- What the exercise asks: Find the line containing "- Data retention and cleanup" in the records below. Copy exactly that line and each one after it, ending at the line containing "1. **Enhanced SupabaseFunctionModelRepository**", and nothing more.

- Stored dataset items:
━━━━━━━━━━━━━━━━━━━━━━━━━━━━━━
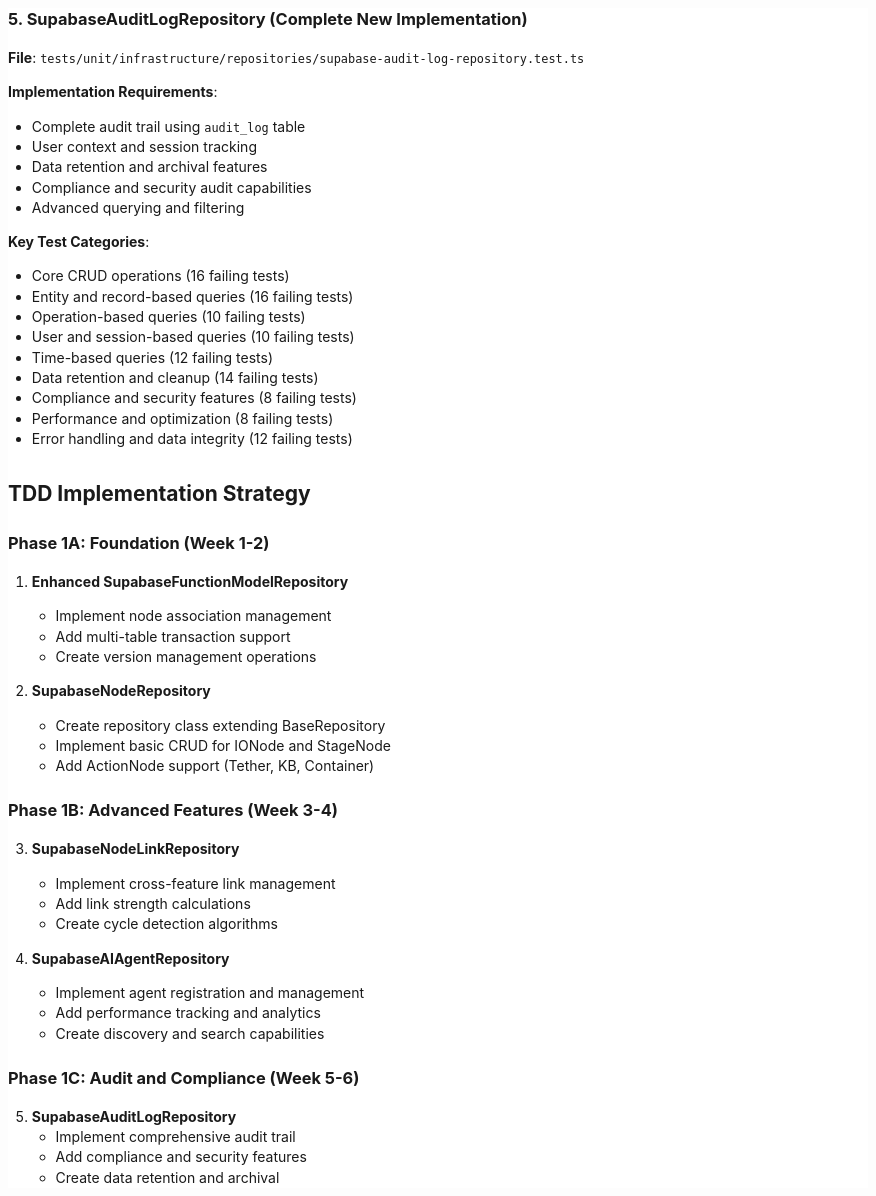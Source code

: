 ### 5. SupabaseAuditLogRepository (Complete New Implementation)
**File**: `tests/unit/infrastructure/repositories/supabase-audit-log-repository.test.ts`

**Implementation Requirements**:
- Complete audit trail using `audit_log` table
- User context and session tracking
- Data retention and archival features
- Compliance and security audit capabilities
- Advanced querying and filtering

**Key Test Categories**:
- Core CRUD operations (16 failing tests)
- Entity and record-based queries (16 failing tests)
- Operation-based queries (10 failing tests)
- User and session-based queries (10 failing tests)
- Time-based queries (12 failing tests)
- Data retention and cleanup (14 failing tests)
- Compliance and security features (8 failing tests)
- Performance and optimization (8 failing tests)
- Error handling and data integrity (12 failing tests)

## TDD Implementation Strategy

### Phase 1A: Foundation (Week 1-2)
1. **Enhanced SupabaseFunctionModelRepository**
   - Implement node association management
   - Add multi-table transaction support
   - Create version management operations

2. **SupabaseNodeRepository**
   - Create repository class extending BaseRepository
   - Implement basic CRUD for IONode and StageNode
   - Add ActionNode support (Tether, KB, Container)

### Phase 1B: Advanced Features (Week 3-4)
3. **SupabaseNodeLinkRepository**
   - Implement cross-feature link management
   - Add link strength calculations
   - Create cycle detection algorithms

4. **SupabaseAIAgentRepository**
   - Implement agent registration and management
   - Add performance tracking and analytics
   - Create discovery and search capabilities

### Phase 1C: Audit and Compliance (Week 5-6)
5. **SupabaseAuditLogRepository**
   - Implement comprehensive audit trail
   - Add compliance and security features
   - Create data retention and archival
━━━━━━━━━━━━━━━━━━━━━━━━━━━━━━
- Output:
- Data retention and cleanup (14 failing tests)
- Compliance and security features (8 failing tests)
- Performance and optimization (8 failing tests)
- Error handling and data integrity (12 failing tests)

## TDD Implementation Strategy

### Phase 1A: Foundation (Week 1-2)
1. **Enhanced SupabaseFunctionModelRepository**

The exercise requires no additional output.